The figures come from a New York Times analysis published this week. I recommend it. There’s plenty more to consider, but as the Times put it:
It is a measure of the deep disparities that continue to afflict black men – disparities being debated after a recent spate of killings by the police – and the gender gap is itself a further cause of social ills, leaving many communities without enough men to be fathers and husbands.
Minor differences between the races – premature death, census undercounting – account for one or two of the 16 “disappeared” black men. The overwhelming disparity is attributable to incarceration.
Demographers have long noted racial discrepancies in crime and sentencing. According to the National Academy of Sciences (NAS), the incarceration rate (people in prison and jail per 100,000 population) was 161 in 1972 and 707 in 2012, a total of 2.23 million people. But the imprisonment rate for blacks was 4.6 times that for whites.

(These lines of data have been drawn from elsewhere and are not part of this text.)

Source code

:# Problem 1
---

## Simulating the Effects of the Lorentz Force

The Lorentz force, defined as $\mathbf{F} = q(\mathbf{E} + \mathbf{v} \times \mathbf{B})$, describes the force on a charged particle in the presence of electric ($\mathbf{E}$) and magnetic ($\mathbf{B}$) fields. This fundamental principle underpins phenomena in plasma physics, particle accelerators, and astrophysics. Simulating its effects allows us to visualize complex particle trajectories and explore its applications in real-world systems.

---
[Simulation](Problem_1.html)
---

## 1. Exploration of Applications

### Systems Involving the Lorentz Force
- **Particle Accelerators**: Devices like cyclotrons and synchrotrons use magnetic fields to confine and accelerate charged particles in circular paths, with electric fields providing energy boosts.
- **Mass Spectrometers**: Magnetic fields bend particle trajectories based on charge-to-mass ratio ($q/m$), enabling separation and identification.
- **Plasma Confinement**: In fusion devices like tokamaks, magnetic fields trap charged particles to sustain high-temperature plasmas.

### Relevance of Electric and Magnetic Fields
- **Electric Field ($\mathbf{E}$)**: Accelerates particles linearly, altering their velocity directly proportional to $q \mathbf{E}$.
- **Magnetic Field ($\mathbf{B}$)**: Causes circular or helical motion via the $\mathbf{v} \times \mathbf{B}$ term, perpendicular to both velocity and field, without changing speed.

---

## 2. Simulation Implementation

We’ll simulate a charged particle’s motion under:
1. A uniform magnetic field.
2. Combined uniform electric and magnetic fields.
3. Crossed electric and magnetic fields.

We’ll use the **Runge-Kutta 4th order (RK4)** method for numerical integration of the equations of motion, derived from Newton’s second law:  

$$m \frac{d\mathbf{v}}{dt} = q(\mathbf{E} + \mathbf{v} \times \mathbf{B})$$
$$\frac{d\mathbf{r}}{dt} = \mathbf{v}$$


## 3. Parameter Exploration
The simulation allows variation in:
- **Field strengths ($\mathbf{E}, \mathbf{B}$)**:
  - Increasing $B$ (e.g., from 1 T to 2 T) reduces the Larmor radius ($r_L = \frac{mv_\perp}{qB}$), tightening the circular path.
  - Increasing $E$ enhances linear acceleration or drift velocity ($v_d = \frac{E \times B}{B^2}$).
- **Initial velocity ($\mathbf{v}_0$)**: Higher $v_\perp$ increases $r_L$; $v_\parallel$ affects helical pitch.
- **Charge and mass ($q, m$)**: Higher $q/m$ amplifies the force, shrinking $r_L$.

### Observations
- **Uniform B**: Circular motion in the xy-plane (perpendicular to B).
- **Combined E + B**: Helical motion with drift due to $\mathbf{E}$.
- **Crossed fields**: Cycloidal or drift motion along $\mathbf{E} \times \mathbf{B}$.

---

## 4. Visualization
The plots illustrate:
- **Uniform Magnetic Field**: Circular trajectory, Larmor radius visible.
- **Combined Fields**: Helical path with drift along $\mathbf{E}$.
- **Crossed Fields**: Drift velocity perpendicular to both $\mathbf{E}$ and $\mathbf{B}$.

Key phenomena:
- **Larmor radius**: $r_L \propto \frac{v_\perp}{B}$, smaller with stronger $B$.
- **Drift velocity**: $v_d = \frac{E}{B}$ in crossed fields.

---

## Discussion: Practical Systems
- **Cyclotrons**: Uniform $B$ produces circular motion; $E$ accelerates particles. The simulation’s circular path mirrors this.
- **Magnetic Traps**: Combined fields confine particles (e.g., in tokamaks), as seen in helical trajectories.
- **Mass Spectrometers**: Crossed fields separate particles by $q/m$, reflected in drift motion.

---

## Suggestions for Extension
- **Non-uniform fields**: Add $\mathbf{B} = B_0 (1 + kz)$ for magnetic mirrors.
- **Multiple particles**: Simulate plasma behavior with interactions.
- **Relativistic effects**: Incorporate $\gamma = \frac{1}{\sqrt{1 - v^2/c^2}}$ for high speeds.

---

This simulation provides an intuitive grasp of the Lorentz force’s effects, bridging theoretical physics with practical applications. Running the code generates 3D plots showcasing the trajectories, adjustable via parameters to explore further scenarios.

There is little correlation between crime and imprisonment. Rates of violent crime including murder have plummeted over the past 20 years (as I wrote last week), while the imprisoned population has soared. We’ve made a political choice based on fear and separation – that long sentences, mandatory minimums, “three strikes” – will make us safer. They don’t, they just make us harsher (we have 5 percent of the world’s population and 25 percent of its inmates). And if the idea is to lock up people until they’re too old to commit another crime, that’s not an efficient use of either people or money. Our prison budget is $60 billion a year.
For both black and white, the difference between going to prison or not is education, the NAS concluded. In 1972 and 2012, a tiny fraction of 1 percent of whites with at least some college were incarcerated. For blacks, the percentage for both years was about 2 percent. For white high school dropouts, the share behind bars climbed from 2 percent to 13 percent; for black dropouts, the share mushroomed from 6 percent to 35 percent.
It would be scratching the surface to conclude that incarceration exacerbates social, racial and political inquality, jeopardizing our aspirations for a democracy of, by and for the people. Consider the surface scratched. As the Times concluded, 1.5 million of us are not part of the fabric of society. We are truly disappeared.
So when Chief Justice Roberts writes, as he did in a 2007 decision striking down Seattle’s method of mitigating racial disparities in its schools, “The way to stop discrimination on the basis of race is to stop discriminating on the basis of race,” he’s missing something about the country over which he presides.
An invitation to think for a moment. Wonder what would happen if we spent $60 billion on meaningful Rehabilitation, Job Training, and Education. A bit of compassion? Some time to reflect on ONENESS? In this “Christian Nation”, try a little forgiveness? Didn’t Jesus say, ’70 times 7 dost thou forgive”, that’s a lot?
We might also ponder a $60 billion Business that need inmates to thrive?